If only \(x_1\) is standardized, then

\[ \beta_{Select} = B_1{SD_{x_1}} \]

If only \(y\) is standardized, then

\[ \beta_{Select} = B_1\frac{1}{SD_y} \]

The function lav_betaselect() will compute the \(\beta_{Select}\) of a predictor based on the variables being standardized.

A Product Term

\(B_4x_2w\) in the following model is a product term (interaction term), representint the moderation effect of \(w\) on the effect of \(x_2\) on \(y\):

\[ y = B_0 + B_1x_1 + B_2x_2 + B_3w + B_4x_2w + e \]

The general form of the standardized coefficient of the product term \(B_4x_2w\) is:

\[ \beta_{Select} = B_4\frac{SD_{x_2}SD_{w}}{SD_y} \]

where \(SD_{x_2}\), \(SD_{w}\), and \(SD_y\) are the standard deviations of \(x_2\), \(w\), and \(y\), respectively.

If only \(x_2\) is standardized, then

\[ \beta_{Select} = B_4SD_{x_2} \]

If only \(y\) is standardized, then

\[ \beta_{Select} = B_4\frac{1}{SD_y} \]

If only \(w\) is standardized, then

\[ \beta_{Select} = B_4SD_{w} \]

If only \(x_2\) and \(w\) are standardized, then

\[ \beta_{Select} = B_4SD_{x_2}SD_{w} \]

If only \(y\) and \(w\) are standardized, then

\[ \beta_{Select} = B_4\frac{SD_w}{SD_y} \]

If only \(y\) and \(x_2\) are standardized, then

\[ \beta_{Select} = B_4\frac{SD_{x_2}}{SD_y} \]

The function lav_betaselect() will compute the \(\beta_{Select}\) of a predictor based on the variables being standardized.

A Predictor Involved In a Product Term

Let’s consider a predictor involved in a product term.

In the following model, the effect of \(x_2\) is moderated by \(w\), and the conditional effect of \(x_2\) when \(w = 0\) is given by \(B_2\):

\[ y = B_0 + B_1x_1 + B_2x_2 + B_3w + B_4x_2w + e \]

The general form of the standardized coefficient of \(x_2\) is:

\[ \beta_{Select} = (B_2 + B_4M_w)\frac{SD_{x_2}}{SD_y} \]

where \(SD_{x_2}\) and \(SD_y\) are the standard deviations of \(x_2\) and \(y\), respectively, and \(M_w\) is the mean of \(w\).

If only \(x_2\) is standardized, then

\[ \beta_{Select} = (B_2 + B_4M_w)SD_{x_2} \]

If only \(y\) is standardized, then

\[ \beta_{Select} = (B_2 + B_4M_w)\frac{1}{SD_y} \]

The function lav_betaselect() will compute the \(\beta_{Select}\) based on the variables being standardized.

Standard Error, \(p\)-Values, and Confidence Interval

The Delta Method

If the delta method (Rao, 1973) is used to compute the standard error of a \(\beta_{Select}\), the \(\beta_{Select}\) will be treated as a function of the model parameters, and the point estimates and the variance-covariance matrix of these estimates returned by lavaan() will be used to derive the asymptotical standard error of the \(\beta_{Select}\).

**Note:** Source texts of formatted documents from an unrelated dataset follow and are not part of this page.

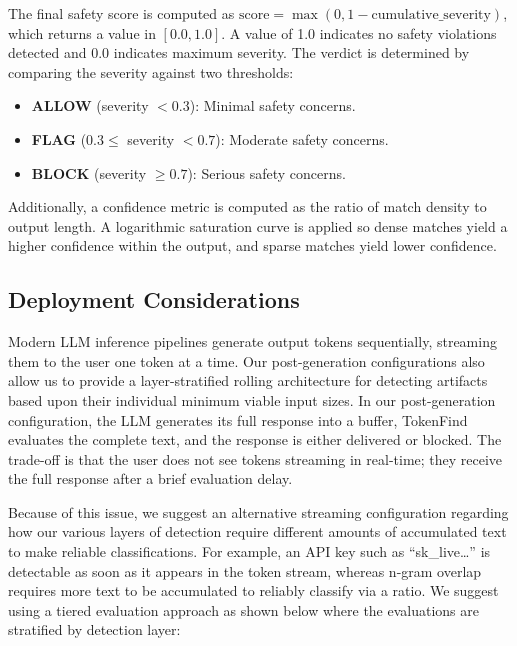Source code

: \documentclass[11pt]{article}
\begin{document}
The final safety score is computed as $\text{score} = \max(0, 1 - \text{cumulative\_severity})$, which returns a
value in $[0.0, 1.0]$. A value of 1.0 indicates no safety violations detected and 0.0 indicates maximum
severity. The verdict is determined by comparing the severity against two thresholds:

\begin{itemize}
\item \textbf{ALLOW} (severity $< 0.3$): Minimal safety concerns.
\item \textbf{FLAG} ($0.3 \leq$ severity $< 0.7$): Moderate safety concerns.
\item \textbf{BLOCK} (severity $\geq 0.7$): Serious safety concerns.
\end{itemize}

Additionally, a confidence metric is computed as the ratio of match density to output length.
A logarithmic saturation curve is applied so dense matches yield a higher confidence within the
output, and sparse matches yield lower confidence.

\subsection{Deployment Considerations}
\label{sec:deployment}

Modern LLM inference pipelines generate output tokens sequentially, streaming them to the user
one token at a time. Our post-generation configurations also allow us to provide a layer-stratified
rolling architecture for detecting artifacts based upon their individual minimum viable input sizes.
In our post-generation configuration, the LLM generates its full response into a buffer, TokenFind
evaluates the complete text, and the response is either delivered or blocked. The trade-off is that
the user does not see tokens streaming in real-time; they receive the full response after a brief
evaluation delay.

Because of this issue, we suggest an alternative streaming configuration regarding how our
various layers of detection require different amounts of accumulated text to make reliable classifications. For example, an API key such as ``sk\_live\ldots '' is detectable as soon as it appears in the
token stream, whereas n-gram overlap requires more text to be accumulated to reliably classify via
a ratio. We suggest using a tiered evaluation approach as shown below where the evaluations are
stratified by detection layer:
\end{document}

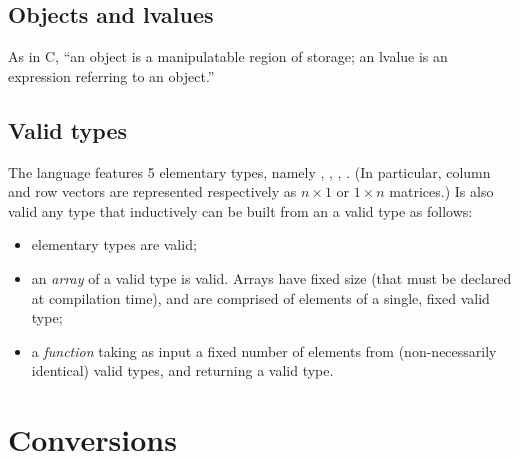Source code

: \subsection{Objects and lvalues}
As in C, ``an object is a manipulatable region of storage; an lvalue is an expression referring to an object.''

\subsection{Valid types}

The language features 5 elementary types, namely \integ, \float, \complex, \mat. (In particular, column and row vectors are represented respectively as $n\times1$ or $1\times n$ matrices.) Is also valid any type that inductively can be built from an a valid type as follows:
\begin{itemize}
  \item elementary types are valid;
  \item an \emph{array} of a valid type is valid. Arrays have fixed size (that must be declared at compilation time), and are comprised of elements of a single, fixed valid type;
  \item a \emph{function} taking as input a fixed number of elements from (non-necessarily identical) valid types, and returning a valid type.
\end{itemize}

\section{Conversions}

The \(p\)-value and the confidence interval will then be computed using the standard normal distribution.

Nonparametric Bootstrapping

If nonparametric bootstrapping (Efron & Tibshirani, 1993) is used to compute the standard error of a \(\beta_{Select}\), then \(R\) bootstrap samples will be drawn, and the \(\beta_{Select}\) will be computed in each sample using one of the formulas above. The standard error is the standard deviation of the \(R\) bootstrap estimates of the \(\beta_{Select}\). The \(p\)-value is computed using the method proposed by Asparouhov & Muthén (2021). The confidence interval can be formed by either the percentile method (the default) or the bias-corrected method.

Miscellaneous

For a structural equation model, the model implied standard deviations, instead of the sample standard deviations, are used. This ensures that the standardization conducted is consistent with the model being fitted.

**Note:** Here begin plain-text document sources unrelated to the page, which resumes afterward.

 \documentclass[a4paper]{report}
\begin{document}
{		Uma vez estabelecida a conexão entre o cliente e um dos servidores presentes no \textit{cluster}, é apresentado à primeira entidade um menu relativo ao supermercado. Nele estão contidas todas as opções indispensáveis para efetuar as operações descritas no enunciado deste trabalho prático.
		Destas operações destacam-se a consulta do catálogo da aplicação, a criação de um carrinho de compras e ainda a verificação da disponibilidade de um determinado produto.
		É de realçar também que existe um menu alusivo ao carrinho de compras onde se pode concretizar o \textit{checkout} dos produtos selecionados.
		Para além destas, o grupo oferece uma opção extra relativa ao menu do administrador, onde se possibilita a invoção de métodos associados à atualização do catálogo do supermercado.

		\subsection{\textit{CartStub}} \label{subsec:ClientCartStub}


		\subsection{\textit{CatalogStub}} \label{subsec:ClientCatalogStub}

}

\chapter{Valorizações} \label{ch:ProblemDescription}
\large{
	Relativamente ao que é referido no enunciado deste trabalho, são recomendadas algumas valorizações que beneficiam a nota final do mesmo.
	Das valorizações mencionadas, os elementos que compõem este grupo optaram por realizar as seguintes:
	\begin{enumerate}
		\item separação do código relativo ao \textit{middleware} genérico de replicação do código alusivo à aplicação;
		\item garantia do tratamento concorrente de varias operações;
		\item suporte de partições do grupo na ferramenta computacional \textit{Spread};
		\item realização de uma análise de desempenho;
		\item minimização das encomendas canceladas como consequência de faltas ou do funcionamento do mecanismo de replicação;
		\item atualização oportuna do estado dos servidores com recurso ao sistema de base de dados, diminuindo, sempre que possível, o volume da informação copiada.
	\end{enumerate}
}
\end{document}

For example, if a multigroup model is fitted and equality constraints are imposed on the standard deviations, then the model implied common standard deviation, which can be different from the full sample standard deviation, will be used in the standardization.

Moreover, if missing data is present and method such as maximum likelihood (ML) is used, then this method also allows using the ML estimates of the standard deviations, instead of listwise or pairwise estimates of them.

References

Asparouhov, T., & Muthén, B. O. (2021). Bootstrap p-value computation. https://www.statmodel.com/download/FAQ-Bootstrap%20-%20Pvalue.pdf
Efron, B., & Tibshirani, R. (1993). An Introduction to the bootstrap. Chapman & Hall/CRC.
Rao, C. R. (1973). Large sample theory and methods. John Wiley & Sons, Inc.